I’m slowly learning that my heart truly knows what it’s best for me. I’m learning to sync my mind with the rhythm of my heart so I can better perceive the messages that my heart is sending through my veins to my brain.

I’m slowly learning to be more in touch with the strongest organ in my body. My heart has always been strong enough to overcome the worst situations. My heart is powerful. It has been broken and battered, but despite being bruised and scarred, it keeps on beating. My heart has always kept on going even when my mind shut down and stopped working. My heart has kept me going while my own mind was trying to destroy me.

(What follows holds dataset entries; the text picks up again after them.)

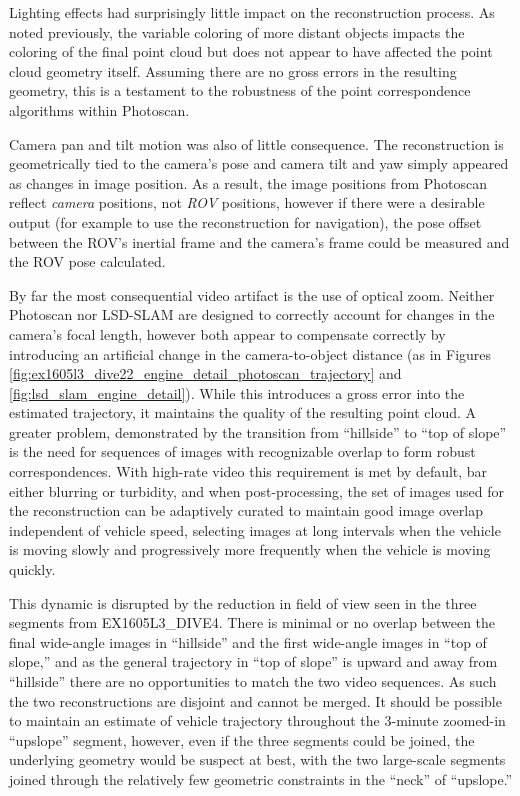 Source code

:\documentclass[letterpaper,12pt]{article}
\begin{document}
Lighting effects had surprisingly little impact on the reconstruction process.  As noted previously, the variable coloring of more distant objects impacts the coloring of the final point cloud but does not appear to have affected the point cloud geometry itself.   Assuming there are no gross errors in the resulting geometry, this is a testament to the robustness of the point correspondence algorithms within Photoscan.  

Camera pan and tilt motion was also of little consequence.  The reconstruction is geometrically tied to the camera's pose and camera tilt and yaw simply appeared as changes in image position.  As a result, the image positions from Photoscan reflect \textit{camera} positions, not \textit{ROV} positions, however if there were a desirable output (for example to use the reconstruction for navigation), the pose offset between the ROV's inertial frame and the camera's frame could be measured and the ROV pose calculated.

By far the most consequential video artifact is the use of optical zoom.   Neither Photoscan nor LSD-SLAM are designed to correctly account for changes in the camera's focal length, however both appear to compensate correctly by introducing an artificial change in the camera-to-object distance (as in Figures \ref{fig:ex1605l3_dive22_engine_detail_photoscan_trajectory} and \ref{fig:lsd_slam_engine_detail}).   While this introduces a gross error into the estimated trajectory, it maintains the quality of the resulting point cloud.    A greater problem, demonstrated by the transition from ``hillside'' to ``top of slope'' is the need for sequences of images with recognizable overlap to form robust correspondences.  With high-rate video this requirement is met by default, bar either blurring or turbidity, and when post-processing, the set of images used for the reconstruction can be adaptively curated to maintain good image overlap independent of vehicle speed, selecting images at long intervals when the vehicle is moving slowly and progressively more frequently when the vehicle is moving quickly.

This dynamic is disrupted by the reduction in field of view seen in the three segments from EX1605L3\_DIVE4.    There is minimal or no overlap between the final wide-angle images in ``hillside'' and the first wide-angle images in ``top of slope,'' and as the general trajectory in ``top of slope'' is upward and away from ``hillside'' there are no opportunities to match the two video sequences.   As such the two reconstructions are disjoint and cannot be merged.    It should be possible to maintain an estimate of vehicle trajectory throughout the 3-minute zoomed-in ``upslope'' segment, however, even if the three segments could be joined, the underlying geometry would be suspect at best, with the two large-scale segments joined through the relatively few geometric constraints in the ``neck'' of ``upslope.'' 
\end{document}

I’m slowly learning to trust my heart as the inner guidance that ushers me through life. I am learning to not rely on my mind and to let my heart take the lead. My heart knows which roads I should take and which roads I should avoid. My heart knows the direction that my life should follow. It knows just how to get me to my destination.

I’m slowly learning to trust my heart and be patient. I am learning that things and people will show up when they’re supposed to, lessons will manifest when I need them, blessings will come when the time is right, and that my heart will direct me to the right people, but will also tell me to walk away from those that are not good for my soul.

I’m slowly learning to let out all the blocked emotions of an overlooked heart. I’m slowly opening the doors of my heart that have been closed for so long, and as they open, I will have to face old emotional wounds and difficult feelings. But I am finally doing what my heart needs—I am letting myself feel so I can find peace.

I’m slowly learning that my heart knows things that it takes time for my mind to process. I knew from an early age that I wanted to be a writer. My heart knew that; my heart has always known that. But it took years for my mind to start believing in the possibility that I could become one.

I’m slowly learning to go deep within my heart to uncover the answers to many questions; my heart knows what it is I need to do to discover passion, love, and purpose. All the answers are inside its inner chambers, where the truth resides. All the wisdom I need emanates from within.

I’m slowing learning to trust my heart when something doesn’t feel right. I am learning to pay close attention to the signals it sends to my body to warn me about a situation, place or a person. I am learning to trust that my heart has the knowledge I need to make the decision that’s right for me.

I’m slowly learning that what my heart needs does not have a price tag or a title. What my heart needs are things that cannot be seen but can be felt. My heart needs to be heard. It needs to be loved. It needs to be acknowledged. It needs to feel. It needs to be taken cared of, and most importantly, it needs to feel free.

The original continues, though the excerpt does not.